Foi na semana passada, acho que quarta ou quinta-feira, que me apareceu um dos textos mais bonitos a que tive acesso nessa quarentena: este breve ensaio do escritor espanhol Arturo Pérez-Revarte, publicado aqui no Brasil por este excelente caderno virtual que é o Estado da Arte, do Estadão.
Ao longo do texto, o autor vai desenhando um caminho que lembra não apenas dos livros que leu e que lhe formaram ao longo da vida, mas especialmente dos livros que não leu. Sendo que os livros que ele não leu (e que provavelmente não lerá) foram e são tão importantes na sua formação quanto aqueles que já estão lidos. Repare, aliás, no recorte neste ‘livros que não leu’: não se trata apenas dos livros que sabemos que existem mas que não estão conosco. Na verdade, se trata especialmente dos livros que sabemos que existem, que compramos ou pegamos emprestado (ou qualquer outra coisa), que ficam na nossa biblioteca por dias, semanas e anos e que, mesmo assim, acabamos não lendo.
É mais ou menos o que ele diz aqui:
“Quando compreendi que nunca leria todos os livros que gostaria de ler, e aceitei essa realidade com resignada melancolia, mudou minha vida de leitor. Fez-se mais plena e madura, do mesmo modo em que, na primeira guerra que eu conheci, reconhecer que eu também poderia morrer mudou minha forma de ver o mundo.

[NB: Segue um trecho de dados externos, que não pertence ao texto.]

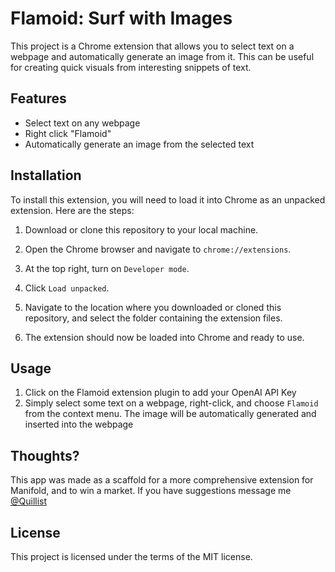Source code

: # Flamoid: Surf with Images

This project is a Chrome extension that allows you to select text on a webpage and automatically generate an image from it. This can be useful for creating quick visuals from interesting snippets of text.

## Features
- Select text on any webpage
- Right click "Flamoid"
- Automatically generate an image from the selected text

## Installation

To install this extension, you will need to load it into Chrome as an unpacked extension. Here are the steps:

1. Download or clone this repository to your local machine.

2. Open the Chrome browser and navigate to `chrome://extensions`.

3. At the top right, turn on `Developer mode`.

4. Click `Load unpacked`.

5. Navigate to the location where you downloaded or cloned this repository, and select the folder containing the extension files.

6. The extension should now be loaded into Chrome and ready to use.

## Usage
1) Click on the Flamoid extension plugin to add your OpenAI API Key 
2) Simply select some text on a webpage, right-click, and choose `Flamoid` from the context menu. The image will be automatically generated and inserted into the webpage

## Thoughts?

This app was made as a scaffold for a more comprehensive extension for Manifold, and to win a market.
If you have suggestions message me [@Quillist](https://manifold.markets/Quillist) 


## License

This project is licensed under the terms of the MIT license.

Os livros que eu nunca lerei me definem e me enriquecem tanto como aqueles que eu li.”
O texto inteiro é muito bonito, mas especialmente essa parte é muito significativa. Não pude deixar de pensar neste período em que todos nós, profissionais do futebol em geral, temos assistido alguns ou vários jogos do passado. Seja como passatempo ou como ferramenta de estudo consciente, nos está sendo dada a chance tanto de assistir a jogos que já havíamos visto (agora, com outros olhos) como também de assistir a jogos e equipes que ainda não havíamos visto, talvez não como gostaríamos, mas que, de alguma forma, fizeram e fazem parte da nossa própria formação. E ainda que nos seja possível viver ou reviver esses momentos, é claro que o tempo de vida que nos resta (aliás, é impossível não reconhecer a nossa fragilidade humana, especialmente neste período sombrio) não será suficiente para assistirmos a todos os jogos ou todas as equipes ou todos os atletas que gostaríamos de assistir. A nossa formação é e será pela metade, nunca será por inteiro e – aqui está o ponto em que devemos nos apoiar – isso não é um problema, mas é precisamente a chave de uma vida com sentido. Afinal, do que vive uma vida já completa?

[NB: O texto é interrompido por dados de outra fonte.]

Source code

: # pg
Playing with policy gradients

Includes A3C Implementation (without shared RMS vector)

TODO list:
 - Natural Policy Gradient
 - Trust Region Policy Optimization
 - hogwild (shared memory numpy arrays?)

Se não podemos assistir a todos os jogos, nem ler todos os livros, nem escrever todos os textos, nem conhecer todas as pessoas e, portanto, nem fazer tudo o que gostaríamos de fazer, então o nosso processo formativo, profissional e existencial, não precisa se voltar para um ponto de chegada, para um determinado cais, porque ele acontece no caminho, entremeado, acontece pelo meio. Lendo o ‘Variações Sobre o Prazer’, do Rubem Alves, no dia em que escrevo esta coluna, encontro uma citação do Guimarães Rosa, neste livro estupendo que é o Grande Sertão: Veredas, que traduz muito melhor do que eu isso que quero dizer. “O real não está na saída nem na chegada; ele se dispõe para a gente é no meio da travessia…”

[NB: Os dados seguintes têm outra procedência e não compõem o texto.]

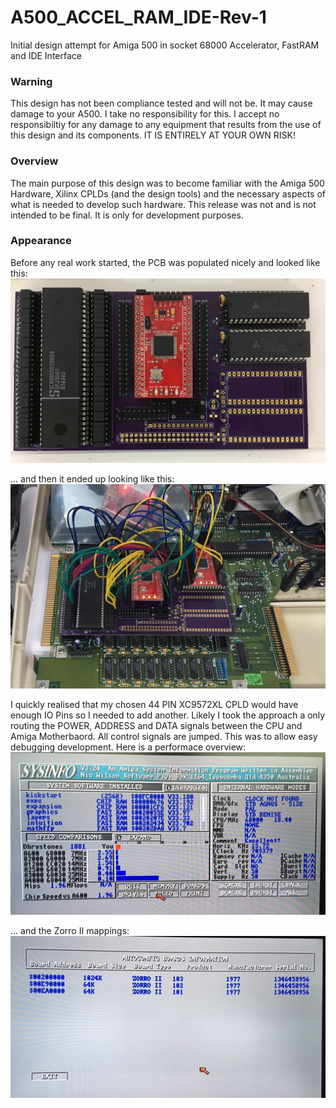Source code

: # A500_ACCEL_RAM_IDE-Rev-1
Initial design attempt for Amiga 500 in socket 68000 Accelerator, FastRAM and IDE Interface

### Warning
This design has not been compliance tested and will not be. It may cause damage to your A500. I take no responsibility for this.
I accept no responsibiltiy for any damage to any equipment that results from the use of this design and its components. IT IS ENTIRELY AT YOUR OWN RISK!

### Overview
The main purpose of this design was to become familiar with the Amiga 500 Hardware, Xilinx CPLDs (and the design tools) and the necessary aspects of what is needed to develop such hardware. This release was not and is not intended to be final. It is only for development purposes.

### Appearance
Before any real work started, the PCB was populated nicely and looked like this:
![Image of Top of PCB](/Images/Overview.jpg)

... and then it ended up looking like this:
![Image of Top of PCB](/Images/RastsNest.jpg)

I quickly realised that my chosen 44 PIN XC9572XL CPLD would have enough IO Pins so I needed to add another. Likely I took the approach a only routing the POWER, ADDRESS and DATA signals between the CPU and Amiga Motherbaord. All control signals are jumped. This was to allow easy debugging development. Here is a performace overview:
![SYSINFO Data](/Images/PerformanceOverview.jpg)

... and the Zorro II mappings:
![SYSINFO Data](/Images/ZorroIIMappings.jpg)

Neste período de tanta incerteza, em que seguimos em frente sem muita convicção, talvez seja importante admitirmos este outro lado, e inclusive procurar a beleza nele, pois nós não nos fazemos e não nos faremos (no futebol ou em qualquer outro lugar) somente pelas coisas que temos conosco – o que temos, afinal, é muito pouco. As coisas que sabemos são muito breves perto da infinitude do saber, a nossa grandeza às vezes é muito mais compridez (o Fernando Pessoa disse algo assim, não?) e talvez o nosso peso seja breve perto do peso do mundo. Mas veja bem: isso não é motivo de lamento! É motivo de profunda admiração. As coisas que eu não sei me fazem tanto quanto as (poucas) coisas que eu sei. Se soubesse mais, talvez eu seria menos.
E admirando o que nos falta, talvez encontremos a nós mesmos.